I put the trial fit R elevator assembly on the bench and
measured the counterbalance skins for rivet drilling. I made sure all
the flange centerlines were visible through the pre-punched holes and
made sure all the parts were properly aligned per plans. I then drilled
using a #40 bit, clekoing as I went along.
I unclekoed the R elevator and removed all of the parts from the fixture. I D&D'd the bare parts, scotchbrited them and used a self etching primer on them. I filed the edges of the skins.
I woke up a tad early today, so I decided to go ahead and
D&D the R elevator skins. I started using my cordless screwdriver
deburring tool, but decided on these massive flat arrays of holes its
just faster and easier to use a drill bit with some duct tape wrapped
around it and twisting it with my fingers. I then used the trusty C
frame to dimple the skins. I used the same mallet, choked up on it a
bit and used about 1/2 force on the blows. It's kinda hard to ease up
when walloping these things. But you have to, otherwise it's VERY easy
to distort the sheet metal. Use about half the force you think you
need. Around the perimeter, you might even be better off using a
The Elevators are like the rudder in that you have to rivet the counterbalance (c/b) skins to the elevator skins prior to dropping the assembly in the fixture. There is a row of rivets below the counterbalance rib that is not accessible to buck when the assy is together. So you have to "unfold" the counterbalance skin and back rivet it to each side of the elevator skin with all three pieces folded out all over the bench top. A little cumbersome, certainly not impossible.
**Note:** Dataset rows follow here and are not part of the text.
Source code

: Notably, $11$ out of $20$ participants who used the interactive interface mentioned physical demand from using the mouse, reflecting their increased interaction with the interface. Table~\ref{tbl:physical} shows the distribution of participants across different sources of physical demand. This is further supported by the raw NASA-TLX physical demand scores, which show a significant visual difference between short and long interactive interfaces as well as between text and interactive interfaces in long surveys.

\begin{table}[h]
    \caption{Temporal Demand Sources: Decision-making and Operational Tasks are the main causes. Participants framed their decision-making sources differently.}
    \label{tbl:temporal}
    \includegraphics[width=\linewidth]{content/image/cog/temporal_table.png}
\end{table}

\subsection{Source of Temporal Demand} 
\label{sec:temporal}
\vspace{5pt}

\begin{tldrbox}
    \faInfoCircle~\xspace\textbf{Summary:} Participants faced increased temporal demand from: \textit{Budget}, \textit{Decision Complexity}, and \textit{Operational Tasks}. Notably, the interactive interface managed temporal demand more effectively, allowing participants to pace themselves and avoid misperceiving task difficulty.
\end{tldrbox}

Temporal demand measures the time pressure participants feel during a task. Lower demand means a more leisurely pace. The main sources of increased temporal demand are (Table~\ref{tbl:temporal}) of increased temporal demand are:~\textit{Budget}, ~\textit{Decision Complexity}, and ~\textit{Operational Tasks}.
After back riveting both skins to the c/b skin on the table top, I set the skins in the fixture. I went ahead and riveted the R elevator spar to the c/b rib and home made bracket. I set the skeleton inside the skins in the fixture and clekoed the perimeter in every 3rd hole.
I started riveting at the 4 rivets on the leading edge of the
c/b and worked back to the trailing edge. I used my Main Squeeze and
the thin nosed yoke at the apex of the trailing edge. It was hard to
get in there because of the flare of the outer edge of the elevator,
but I was just barely able to get these rivets set.
The trailing edge doubler is best riveted on the bench.
Instead of alternating the rivets like in the rudder, I determined
which surface was the top and set the manufactured rivet head on top. I
used two cup sets so that the shop head would be slightly rounded. This
works well on the elevators, but not so well on the rudder.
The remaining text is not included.